A intensidade de disfunção erétil pós-operatória é amplamente dependente da libido pré-operatória e da função erétil. Pacientes com maior desejo sexual, bem como aqueles com função erétil melhor preservada antes da cirurgia, têm maiores chances de melhor recuperação desta função no pós-operatório. Não precisa, no entanto, parecer muito mecânico nesta questão. Você também deve considerar as atitudes pessoais de um paciente e sua vida em uma situação em que você descobre que tem uma doença maligna e oferece a você uma forma de tratamento que o tornará impotente.
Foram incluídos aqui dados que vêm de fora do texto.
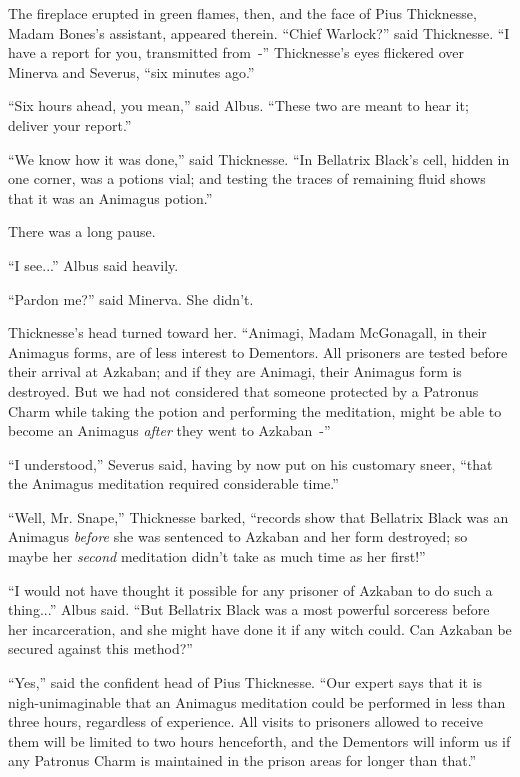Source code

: The fireplace erupted in green flames, then, and the face of Pius Thicknesse, Madam Bones's assistant, appeared therein. ``Chief Warlock?'' said Thicknesse. ``I have a report for you, transmitted from~-'' Thicknesse's eyes flickered over Minerva and Severus, ``six minutes ago.''

``Six hours ahead, you mean,'' said Albus. ``These two are meant to hear it; deliver your report.''

``We know how it was done,'' said Thicknesse. ``In Bellatrix Black's cell, hidden in one corner, was a potions vial; and testing the traces of remaining fluid shows that it was an Animagus potion.''

There was a long pause.

``I see...'' Albus said heavily.

``Pardon me?'' said Minerva. She didn't.

Thicknesse's head turned toward her. ``Animagi, Madam McGonagall, in their Animagus forms, are of less interest to Dementors. All prisoners are tested before their arrival at Azkaban; and if they are Animagi, their Animagus form is destroyed. But we had not considered that someone protected by a Patronus Charm while taking the potion and performing the meditation, might be able to become an Animagus \emph{after} they went to Azkaban~-''

``I understood,'' Severus said, having by now put on his customary sneer, ``that the Animagus meditation required considerable time.''

``Well, Mr. Snape,'' Thicknesse barked, ``records show that Bellatrix Black was an Animagus \emph{before} she was sentenced to Azkaban and her form destroyed; so maybe her \emph{second} meditation didn't take as much time as her first!''

``I would not have thought it possible for any prisoner of Azkaban to do such a thing...'' Albus said. ``But Bellatrix Black was a most powerful sorceress before her incarceration, and she might have done it if any witch could. Can Azkaban be secured against this method?''

``Yes,'' said the confident head of Pius Thicknesse. ``Our expert says that it is nigh-unimaginable that an Animagus meditation could be performed in less than three hours, regardless of experience. All visits to prisoners allowed to receive them will be limited to two hours henceforth, and the Dementors will inform us if any Patronus Charm is maintained in the prison areas for longer than that.''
A maioria em tal situação e em uma certa idade não atribuirá uma importância maior ao desenvolvimento da disfunção erétil. Mesmo uma parte menor rejeitará completamente o pensamento de qualquer forma de tratamento que resulte em impotência.

A operação inevitavelmente danifica as pequenas fibras nervosas responsáveis ​​pela disfunção erétil. Da mesma forma, também leva a danos aos pequenos vasos sangüíneos da pelve. É uma parte mecânica da história da causa. Existe a outra parte psicológica da causa, relacionada à própria libido e ao enfraquecimento do interesse pelos prazeres sexuais, num momento em que você se depara com vários medos e riscos do tratamento cirúrgico. A maioria dos pacientes ressoa nesta situação – “o mais importante é preservar a cabeça”. No entanto, a própria operação e certos passes operatório e quando os pacientes ver que a “cabeça em seus ombros,” mas eles estão bem recuperado, há um desejo e interesse (claro, não necessariamente em todos), a fim de ser ainda que isso possa ajudar a para estabelecer a função erétil mesmo que seja um pouco menos que o pré-operatório.

IMPOTÊNCIA

A impotência é a incapacidade permanente de manter uma ereção suficiente para a relação sexual. Especialistas médicos costumam usar o termo “disfunção erétil” para descrever esse distúrbio e permitir a diferenciação de outros problemas que impedem a relação sexual, por exemplo, redução do desejo sexual e problemas com ejaculação e orgasmo. Um sintoma característico da impotência é uma alteração na qualidade das ereções, seja na dureza do pênis, na capacidade de manter uma ereção ou em ambas. Um dos indicadores da impotência física, ao contrário do psicológico, é a incapacidade de experimentar ou manter uma ereção após um despertar matinal. A impotência psicológica vem como reação a um evento recente. A impotência física se desenvolve gradualmente, mas continuamente, durante um certo período de tempo.

A função sexual afeta grandemente a qualidade de vida de um homem e uma mulher – nenhum gênero é privado da doença da idade moderna desse tipo e, portanto, as mulheres freqüentemente reduzem o desejo sexual ou a incapacidade de sentir orgasmo.